1998, NR, 97 min. Directed by Patrice Toye. Starring Dirk Roofthooft, Frank Vercruyssen, Sara De Roos, Aranka Coppens.

REVIEWED By Russell Smith, Fri., Oct. 29, 1999

Of all the troubling ideas suggested by Belgian director Toye's debut feature, here's the one that really hits you like a cold chisel between the eyes: Much of the world's misery is attributable to the very same dreams that sustain people through their sadness. Heartbreak Central in this powerful but deeply pessimistic film is Rosie (Coppens), a 13-year-old girl living in a crowded suburban flat with her lonely, lost-souled young mother, Irene, and her deadbeat uncle, Michel.
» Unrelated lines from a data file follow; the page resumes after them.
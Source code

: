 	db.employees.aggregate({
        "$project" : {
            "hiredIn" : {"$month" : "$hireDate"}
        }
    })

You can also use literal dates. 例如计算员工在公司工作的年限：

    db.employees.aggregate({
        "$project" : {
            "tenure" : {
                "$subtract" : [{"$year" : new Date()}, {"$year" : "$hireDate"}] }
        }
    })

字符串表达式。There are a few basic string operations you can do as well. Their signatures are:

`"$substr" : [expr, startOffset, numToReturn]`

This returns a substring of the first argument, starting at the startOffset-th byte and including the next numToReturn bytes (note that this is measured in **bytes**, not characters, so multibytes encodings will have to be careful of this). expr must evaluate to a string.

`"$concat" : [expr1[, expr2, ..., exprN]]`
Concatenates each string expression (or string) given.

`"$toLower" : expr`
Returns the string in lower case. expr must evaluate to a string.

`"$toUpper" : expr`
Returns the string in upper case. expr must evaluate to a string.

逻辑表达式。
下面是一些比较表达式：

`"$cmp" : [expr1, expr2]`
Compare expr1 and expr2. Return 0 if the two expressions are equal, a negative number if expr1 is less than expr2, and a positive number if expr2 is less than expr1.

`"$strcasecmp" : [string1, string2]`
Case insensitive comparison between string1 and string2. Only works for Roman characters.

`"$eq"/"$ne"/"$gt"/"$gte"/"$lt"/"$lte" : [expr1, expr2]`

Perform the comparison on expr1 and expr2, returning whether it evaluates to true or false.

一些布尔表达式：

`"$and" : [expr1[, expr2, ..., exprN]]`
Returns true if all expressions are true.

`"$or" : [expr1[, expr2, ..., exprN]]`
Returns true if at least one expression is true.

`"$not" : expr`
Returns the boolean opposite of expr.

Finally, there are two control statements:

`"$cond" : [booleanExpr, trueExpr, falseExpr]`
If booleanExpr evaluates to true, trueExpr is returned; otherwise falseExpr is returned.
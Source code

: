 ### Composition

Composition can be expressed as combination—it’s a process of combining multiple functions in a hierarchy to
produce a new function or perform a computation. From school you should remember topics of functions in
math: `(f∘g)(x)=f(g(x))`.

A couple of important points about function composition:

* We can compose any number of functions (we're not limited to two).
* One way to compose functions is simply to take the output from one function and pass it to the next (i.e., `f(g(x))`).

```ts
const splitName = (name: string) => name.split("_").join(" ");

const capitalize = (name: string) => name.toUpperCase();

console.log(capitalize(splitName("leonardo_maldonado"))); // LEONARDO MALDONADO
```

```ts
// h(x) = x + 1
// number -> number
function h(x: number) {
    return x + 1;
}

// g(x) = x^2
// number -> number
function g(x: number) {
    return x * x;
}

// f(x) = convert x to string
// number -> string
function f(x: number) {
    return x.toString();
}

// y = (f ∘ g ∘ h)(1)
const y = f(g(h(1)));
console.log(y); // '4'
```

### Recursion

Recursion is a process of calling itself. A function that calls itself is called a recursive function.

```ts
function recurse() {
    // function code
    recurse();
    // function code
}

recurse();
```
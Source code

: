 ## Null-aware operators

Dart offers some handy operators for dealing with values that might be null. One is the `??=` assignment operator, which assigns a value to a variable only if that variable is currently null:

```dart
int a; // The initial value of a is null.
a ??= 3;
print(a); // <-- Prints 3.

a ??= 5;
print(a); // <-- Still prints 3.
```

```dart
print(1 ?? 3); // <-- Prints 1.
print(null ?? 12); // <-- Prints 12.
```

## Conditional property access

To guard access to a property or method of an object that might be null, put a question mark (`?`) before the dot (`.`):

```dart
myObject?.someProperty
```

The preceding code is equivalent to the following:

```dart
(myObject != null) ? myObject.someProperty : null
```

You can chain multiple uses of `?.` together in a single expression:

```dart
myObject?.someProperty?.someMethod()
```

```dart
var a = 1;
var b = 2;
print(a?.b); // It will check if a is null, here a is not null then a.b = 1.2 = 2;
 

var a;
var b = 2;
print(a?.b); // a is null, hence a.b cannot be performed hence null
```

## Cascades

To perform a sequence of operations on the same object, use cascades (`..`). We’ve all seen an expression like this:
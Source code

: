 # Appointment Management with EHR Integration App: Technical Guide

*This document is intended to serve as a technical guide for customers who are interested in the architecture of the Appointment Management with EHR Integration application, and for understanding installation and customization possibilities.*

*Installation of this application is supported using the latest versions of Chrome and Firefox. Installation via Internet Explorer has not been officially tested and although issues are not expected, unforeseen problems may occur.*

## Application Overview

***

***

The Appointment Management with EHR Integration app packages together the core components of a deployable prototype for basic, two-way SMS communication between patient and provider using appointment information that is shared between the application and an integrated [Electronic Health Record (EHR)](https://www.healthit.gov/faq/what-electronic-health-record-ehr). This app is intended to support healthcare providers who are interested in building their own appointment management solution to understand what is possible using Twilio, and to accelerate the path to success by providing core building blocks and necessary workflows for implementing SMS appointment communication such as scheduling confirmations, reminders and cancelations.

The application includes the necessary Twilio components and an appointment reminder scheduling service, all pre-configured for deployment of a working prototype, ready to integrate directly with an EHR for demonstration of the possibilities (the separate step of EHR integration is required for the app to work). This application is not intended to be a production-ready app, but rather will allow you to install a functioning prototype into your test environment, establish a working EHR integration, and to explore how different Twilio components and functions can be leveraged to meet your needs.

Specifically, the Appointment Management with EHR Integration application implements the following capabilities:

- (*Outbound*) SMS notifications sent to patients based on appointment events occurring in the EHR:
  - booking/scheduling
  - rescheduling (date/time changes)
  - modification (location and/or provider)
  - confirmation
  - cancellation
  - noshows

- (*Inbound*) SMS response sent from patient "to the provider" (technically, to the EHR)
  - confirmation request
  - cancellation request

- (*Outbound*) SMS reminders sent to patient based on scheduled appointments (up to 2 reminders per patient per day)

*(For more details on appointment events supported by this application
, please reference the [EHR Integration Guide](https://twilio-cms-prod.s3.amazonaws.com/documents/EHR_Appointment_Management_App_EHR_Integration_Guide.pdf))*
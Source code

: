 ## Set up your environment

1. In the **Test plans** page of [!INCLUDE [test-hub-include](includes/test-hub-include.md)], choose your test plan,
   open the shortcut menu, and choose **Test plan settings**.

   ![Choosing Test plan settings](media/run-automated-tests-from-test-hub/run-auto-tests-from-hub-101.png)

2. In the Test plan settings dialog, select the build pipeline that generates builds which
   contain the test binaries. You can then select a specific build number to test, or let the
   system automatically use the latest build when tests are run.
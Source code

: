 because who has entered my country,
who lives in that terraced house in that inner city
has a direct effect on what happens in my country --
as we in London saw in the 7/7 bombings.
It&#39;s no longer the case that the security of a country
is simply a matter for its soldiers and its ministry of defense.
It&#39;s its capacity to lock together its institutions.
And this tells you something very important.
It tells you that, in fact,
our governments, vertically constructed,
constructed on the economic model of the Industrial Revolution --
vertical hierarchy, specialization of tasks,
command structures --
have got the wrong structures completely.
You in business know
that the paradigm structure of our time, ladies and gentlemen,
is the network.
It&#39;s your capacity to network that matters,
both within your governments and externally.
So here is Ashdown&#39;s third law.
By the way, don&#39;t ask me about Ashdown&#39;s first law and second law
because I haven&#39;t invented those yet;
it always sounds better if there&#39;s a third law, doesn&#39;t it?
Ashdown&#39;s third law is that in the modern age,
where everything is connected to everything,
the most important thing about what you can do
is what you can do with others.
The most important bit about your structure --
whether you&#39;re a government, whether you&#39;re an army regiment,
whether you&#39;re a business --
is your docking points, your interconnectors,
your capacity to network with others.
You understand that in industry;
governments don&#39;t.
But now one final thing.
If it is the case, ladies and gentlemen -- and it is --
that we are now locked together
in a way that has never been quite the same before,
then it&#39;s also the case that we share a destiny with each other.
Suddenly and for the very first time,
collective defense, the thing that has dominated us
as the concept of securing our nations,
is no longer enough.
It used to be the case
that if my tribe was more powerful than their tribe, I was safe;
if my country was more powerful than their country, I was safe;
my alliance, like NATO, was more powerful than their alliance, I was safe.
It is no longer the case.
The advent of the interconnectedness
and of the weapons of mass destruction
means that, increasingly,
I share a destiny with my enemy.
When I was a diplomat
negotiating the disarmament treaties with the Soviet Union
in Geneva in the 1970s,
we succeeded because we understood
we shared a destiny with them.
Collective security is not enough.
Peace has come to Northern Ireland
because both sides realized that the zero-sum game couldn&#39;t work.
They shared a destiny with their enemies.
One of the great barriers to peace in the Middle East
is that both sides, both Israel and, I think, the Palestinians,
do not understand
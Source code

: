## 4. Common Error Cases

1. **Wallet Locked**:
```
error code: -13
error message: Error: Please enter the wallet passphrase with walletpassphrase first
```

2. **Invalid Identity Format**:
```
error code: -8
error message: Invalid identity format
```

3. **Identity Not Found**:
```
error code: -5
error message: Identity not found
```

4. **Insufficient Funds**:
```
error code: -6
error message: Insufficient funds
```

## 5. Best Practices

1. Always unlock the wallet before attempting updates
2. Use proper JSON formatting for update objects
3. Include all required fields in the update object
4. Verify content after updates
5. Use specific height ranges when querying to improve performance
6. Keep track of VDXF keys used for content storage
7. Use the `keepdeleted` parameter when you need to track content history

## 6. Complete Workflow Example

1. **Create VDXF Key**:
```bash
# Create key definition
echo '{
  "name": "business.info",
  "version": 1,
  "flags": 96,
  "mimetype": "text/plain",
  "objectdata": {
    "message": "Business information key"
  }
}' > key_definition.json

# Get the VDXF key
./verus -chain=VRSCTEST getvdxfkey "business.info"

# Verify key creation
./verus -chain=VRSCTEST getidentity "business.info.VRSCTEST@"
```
Irene (de Roos), good intentions notwithstanding, is more sibling than parent to Rosie, even insisting that she be called “sister” rather than “mommy.” (The Chinatown-style clarification of this issue is broadly foreshadowed and sets up a couple of late plot twists.) Displaced from her room by Michel's arrival and from maternal attention by Irene's parade of boyfriends du jour, Rosie slips into a personal fantasyland constructed from equal parts of pop love ditties and softcore porn novels. The irony here is that, for all the story's allusions to romantic fantasy, much of its heartbreaking impact comes from its grim, documentary-like naturalism. Toye's painfully recognizable characters are trying to shoehorn the wretched particulars of their actual lives into comforting archetypes of loving domesticity. Sadder than the self-deception itself is its implied role in spawning doomed teen romances, broken families, and the whole familiar Springerian panoply of modern cultural dysfunction. But even in the middle of all this grim determinism is a handful of scenes in which fleeting self-awareness and the unexpected kiss of sheer dumb luck offer at least a glimmer of hope. There's a startling naturalness to much of the acting. Coppens' performance is especially brilliant in portraying the adolescent spirit's odd mixture of recklessness and seething repression. De Roos is equally affecting as Irene, an underwritten character who nevertheless adds reams of subtext to the story with wordless response takes. Like Judy Davis, de Roos is able to register sadness as a prismatic array rather than a single emotional color. None of these virtues offer much relief from the stark, unsettling impact of Toye's vision. Still, her refusal to let us off the hook with teary group hugs and glib epiphanies is honest artistic behavior that should be treasured in our era of market-tested-unto-death mainstream cinema.